Holokaust: Im Rudel lügt sich’s besser?

volksbetrug.net

Misha Defonseca muß rund 22 Millionen Dollar zahlen. Und zwar an den Verlag, der ihr Buch “Überleben unter Wölfen” als Autobiographie gedruckt hat. Aber – wie so vieles – alles Mischpoke. Sowohl die Geschichte als auch Autorin, denn geschrieben hat’s eine Ghostwriterin. Und so entschieden ein Gericht in Massachusetts. Kam von dort nicht auch die angebliche Spenderin des Klaviers, des Klaviers? Na, jedenfalls war die kleine Misha im Wolfsrudel eine schöne Räuberpistole, pardon Holokaustgeschichte. Da lob ich mir doch mein Kinderbuch “Mischa kugelrund im Wald”, das ich x-mal verschlungen hatte. Das war nicht so verlogen. Ist es deshalb nicht in 20 Sprachen übersetzt und herzzerreißend verfilmt worden?
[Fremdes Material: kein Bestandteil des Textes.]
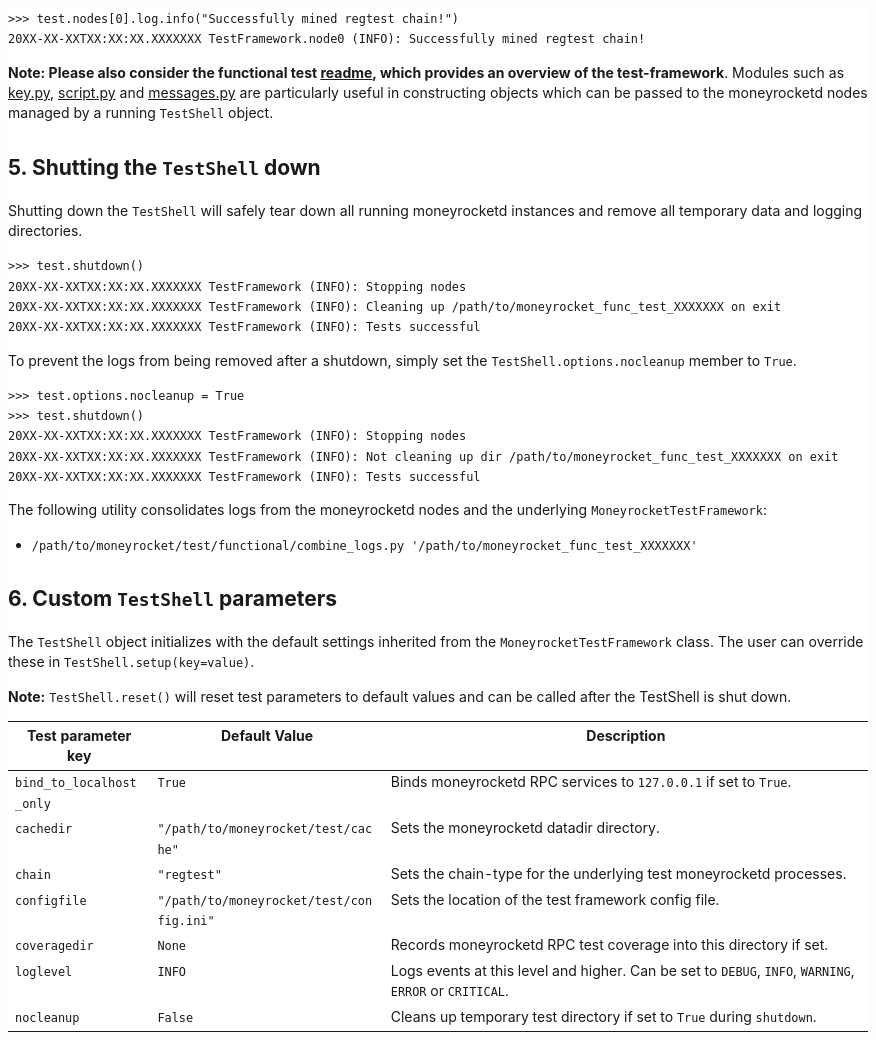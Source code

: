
 ```
>>> test.nodes[0].log.info("Successfully mined regtest chain!")
20XX-XX-XXTXX:XX:XX.XXXXXXX TestFramework.node0 (INFO): Successfully mined regtest chain!
```

**Note: Please also consider the functional test
[readme](../test/functional/README.md), which provides an overview of the
test-framework**. Modules such as
[key.py](../test/functional/test_framework/key.py),
[script.py](../test/functional/test_framework/script.py) and
[messages.py](../test/functional/test_framework/messages.py) are particularly
useful in constructing objects which can be passed to the moneyrocketd nodes managed
by a running `TestShell` object.

## 5. Shutting the `TestShell` down

Shutting down the `TestShell` will safely tear down all running moneyrocketd
instances and remove all temporary data and logging directories.

```
>>> test.shutdown()
20XX-XX-XXTXX:XX:XX.XXXXXXX TestFramework (INFO): Stopping nodes
20XX-XX-XXTXX:XX:XX.XXXXXXX TestFramework (INFO): Cleaning up /path/to/moneyrocket_func_test_XXXXXXX on exit
20XX-XX-XXTXX:XX:XX.XXXXXXX TestFramework (INFO): Tests successful
```
To prevent the logs from being removed after a shutdown, simply set the
`TestShell.options.nocleanup` member to `True`.
```
>>> test.options.nocleanup = True
>>> test.shutdown()
20XX-XX-XXTXX:XX:XX.XXXXXXX TestFramework (INFO): Stopping nodes
20XX-XX-XXTXX:XX:XX.XXXXXXX TestFramework (INFO): Not cleaning up dir /path/to/moneyrocket_func_test_XXXXXXX on exit
20XX-XX-XXTXX:XX:XX.XXXXXXX TestFramework (INFO): Tests successful
```

The following utility consolidates logs from the moneyrocketd nodes and the
underlying `MoneyrocketTestFramework`:

* `/path/to/moneyrocket/test/functional/combine_logs.py
  '/path/to/moneyrocket_func_test_XXXXXXX'`

## 6. Custom `TestShell` parameters

The `TestShell` object initializes with the default settings inherited from the
`MoneyrocketTestFramework` class. The user can override these in
`TestShell.setup(key=value)`.

**Note:** `TestShell.reset()` will reset test parameters to default values and
can be called after the TestShell is shut down.

| Test parameter key | Default Value | Description |
|---|---|---|
| `bind_to_localhost_only` | `True` | Binds moneyrocketd RPC services to `127.0.0.1` if set to `True`.|
| `cachedir` | `"/path/to/moneyrocket/test/cache"` | Sets the moneyrocketd datadir directory. |
| `chain`  | `"regtest"` | Sets the chain-type for the underlying test moneyrocketd processes. |
| `configfile` | `"/path/to/moneyrocket/test/config.ini"` | Sets the location of the test framework config file. |
| `coveragedir` | `None` | Records moneyrocketd RPC test coverage into this directory if set. |
| `loglevel` | `INFO` | Logs events at this level and higher. Can be set to `DEBUG`, `INFO`, `WARNING`, `ERROR` or `CRITICAL`. |
| `nocleanup` | `False` | Cleans up temporary test directory if set to `True` during `shutdown`. |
Je doller die Holo-Story, desto größer der Rummel?
Inclusive Ertrag. In der amerikanischen Originalversion von “Schindlers Liste” steht eingangs, daß alle Personen und Handlungen frei erfunden sind. In der deutschen fehlt dieser Hinweis. Frank Senior hatte in den 50-ern in…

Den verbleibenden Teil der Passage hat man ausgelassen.